En 2008, le gouvernement lançait le plan Ecophyto pour réduire l’utilisation des pesticides de 50 % en 10 ans. Force est de constater que ce plan n’a pas fonctionné avec non pas une diminution des pesticides, mais une augmentation de leur utilisation de 5 % par an. Décryptage de l’ échec du plan Ecophyto…
En 2018, 10 ans après le lancement du Plan Ecophyto et à la date limite initialement fixée à ce moment-là, quelles sont les causes de son échec ? Y a-t-il des paramètres à modifier pour permettre à ce programme – qui en est à sa 2e version, d’atteindre l’objectif de réduire de moitié l’utilisation des pesticides, dont l’échéance a été repoussée à 2025… dès 2015 déjà ? Et enfin, malgré le constat négatif, quelles avancées ce plan a-t-il tout de même permis jusqu’ici ?
Échec du plan Ecophyto : une approche tournée vers la recherche d’un meilleur usage et non d’un changement de modèle
Une des causes importantes de cet échec est l’approche du problème. En effet, le plan a été tourné vers une approche d’amélioration des techniques et non d’un changement de système en profondeur. Les industriels se sont alors pleinement engouffrés dans cette brèche, mettant en avant les progrès fait sur les techniques d’épandages, le meilleur ciblage pour une agriculture raisonnée avec une communication sur cette baisse quantitative alors que le nombre d’agents actifs lui ne diminuait pas bien au contraire.
Insecticides pulvérisés dans un verger © Fotokostic
Des indicateurs peu adaptés
Dans cette perspective, les indicateurs utilisés, comme le QSA (Quantité de Substances Actives), l’IFT (Indicateur de Fréquence de Traitement) et le NODU (NOmbre de Doses Unités) ne permettent pas d’évaluer correctement la dépendance aux pesticides et sont contestés dans leur mode de calcul.
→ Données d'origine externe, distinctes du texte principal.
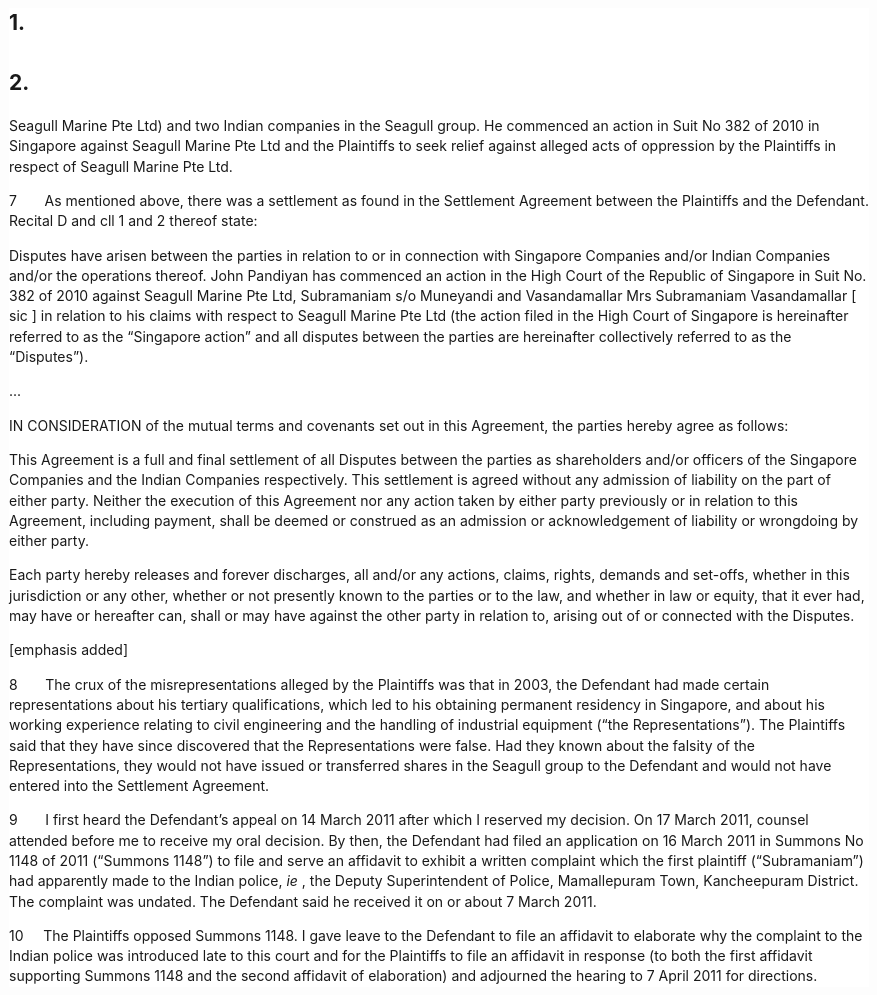## 1. 

## 2. 

Seagull Marine Pte Ltd) and two Indian companies in the Seagull group. He commenced an action in Suit No 382 of 2010 in Singapore against Seagull Marine Pte Ltd and the Plaintiffs to seek relief against alleged acts of oppression by the Plaintiffs in respect of Seagull Marine Pte Ltd. 

7       As mentioned above, there was a settlement as found in the Settlement Agreement between the Plaintiffs and the Defendant. Recital D and cll 1 and 2 thereof state: 

 Disputes have arisen between the parties in relation to or in connection with Singapore Companies and/or Indian Companies and/or the operations thereof. John Pandiyan has commenced an action in the High Court of the Republic of Singapore in Suit No. 382 of 2010 against Seagull Marine Pte Ltd, Subramaniam s/o Muneyandi and Vasandamallar Mrs Subramaniam Vasandamallar [ sic ] in relation to his claims with respect to Seagull Marine Pte Ltd (the action filed in the High Court of Singapore is hereinafter referred to as the “Singapore action” and all disputes between the parties are hereinafter collectively referred to as the “Disputes”). 

 ... 

 IN CONSIDERATION of the mutual terms and covenants set out in this Agreement, the parties hereby agree as follows:

 This Agreement is a full and final settlement of all Disputes between the parties as shareholders and/or officers of the Singapore Companies and the Indian Companies respectively. This settlement is agreed without any admission of liability on the part of either party. Neither the execution of this Agreement nor any action taken by either party previously or in relation to this Agreement, including payment, shall be deemed or construed as an admission or acknowledgement of liability or wrongdoing by either party. 

 Each party hereby releases and forever discharges, all and/or any actions, claims, rights, demands and set-offs, whether in this jurisdiction or any other, whether or not presently known to the parties or to the law, and whether in law or equity, that it ever had, may have or hereafter can, shall or may have against the other party in relation to, arising out of or connected with the Disputes. 

 [emphasis added] 

8       The crux of the misrepresentations alleged by the Plaintiffs was that in 2003, the Defendant had made certain representations about his tertiary qualifications, which led to his obtaining permanent residency in Singapore, and about his working experience relating to civil engineering and the handling of industrial equipment (“the Representations”). The Plaintiffs said that they have since discovered that the Representations were false. Had they known about the falsity of the Representations, they would not have issued or transferred shares in the Seagull group to the Defendant and would not have entered into the Settlement Agreement. 

9       I first heard the Defendant’s appeal on 14 March 2011 after which I reserved my decision. On 17 March 2011, counsel attended before me to receive my oral decision. By then, the Defendant had filed an application on 16 March 2011 in Summons No 1148 of 2011 (“Summons 1148”) to file and serve an affidavit to exhibit a written complaint which the first plaintiff (“Subramaniam”) had apparently made to the Indian police, _ie_ , the Deputy Superintendent of Police, Mamallepuram Town, Kancheepuram District. The complaint was undated. The Defendant said he received it on or about 7 March 2011. 


10     The Plaintiffs opposed Summons 1148. I gave leave to the Defendant to file an affidavit to elaborate why the complaint to the Indian police was introduced late to this court and for the Plaintiffs to file an affidavit in response (to both the first affidavit supporting Summons 1148 and the second affidavit of elaboration) and adjourned the hearing to 7 April 2011 for directions. 
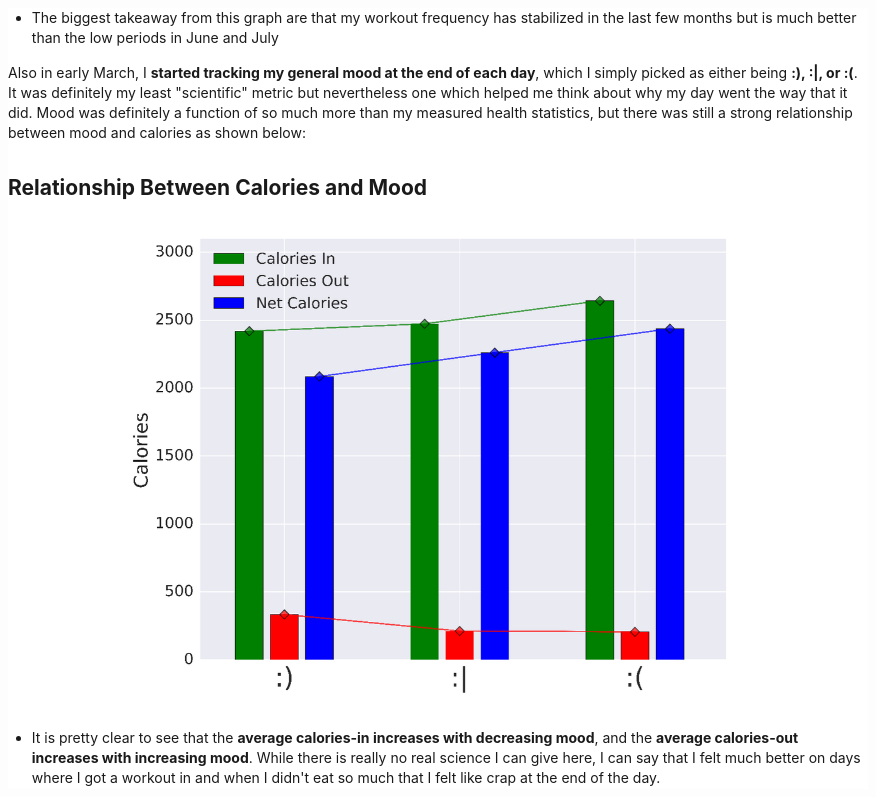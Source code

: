 * The biggest takeaway from this graph are that my workout frequency has stabilized in the last few months but is much better than the low periods in June and July

Also in early March, I **started tracking my general mood at the end of each day**, which I simply picked as either being **:), :\|, or :(**. It was definitely my least "scientific" metric but nevertheless one which helped me think about why my day went the way that it did. Mood was definitely a function of so much more than my measured health statistics, but there was still a strong relationship between mood and calories as shown below:

## Relationship Between Calories and Mood

<figure>
<center>
   <a href="/images/MoodGroups.png"><img width="80%" src="/images/MoodGroups.png"></a>
</center>
</figure>

* It is pretty clear to see that the **average calories-in increases with decreasing mood**, and the **average calories-out increases with increasing mood**. While there is really no real science I can give here, I can say that I felt much better on days where I got a workout in and when I didn't eat so much that I felt like crap at the end of the day.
En effet pour qui sait manipuler ces indicateurs, il est aisé de baisser artificiellement les résultats. Ainsi l’utilisation des produits pré-mélangés contenant plusieurs substances actives compte moins en IFT que l’application de deux produits simples. Les chiffres obtenus sont donc un jeu de manipulation plutôt qu’une véritable diminution.
Un système socio-technique très verrouillé
Dans son approche, le Plan Ecophyto a négligé le verrouillage d’un système socio-technique où les agriculteurs ne pouvaient à eux seuls, changer les pratiques. En effet, dans ce système, chacun est lié par la vente de produits phytosanitaires :
- pour les industriels, c’est un marché à ne pas perdre
- pour les agriculteurs, c’est une obligation de bonne récolte au regard des frais engagés pour l’achat des produits phytosanitaires.
De plus, le verrouillage de ce système permet difficilement aux acteurs présents en son sein d’imaginer des voies alternatives.
Une communication renforçant ce verrouillage
Dans ce contexte de main lourde pour l’utilisation des pesticides, une action a été contre productive : celle de l’envoi de SMS très brefs à l’ensemble d’une région quand une menace de parasite ou de maladie se profilait.
Attaque de parasites sur du maïs © dimid_86
En effet, recevant ces alertes les agriculteurs ont eu tendance à pulvériser par prévention alors qu’ils pouvaient être loin de la zone concernée ou peu menacés. D’autant qu’il est plus facile de remédier à un problème de rendement ou de constat de maladie par un intrant. Cette pratique est renforcée par les techniciens agricoles qui préfèrent proposer ces solutions avec peu de crainte de se tromper.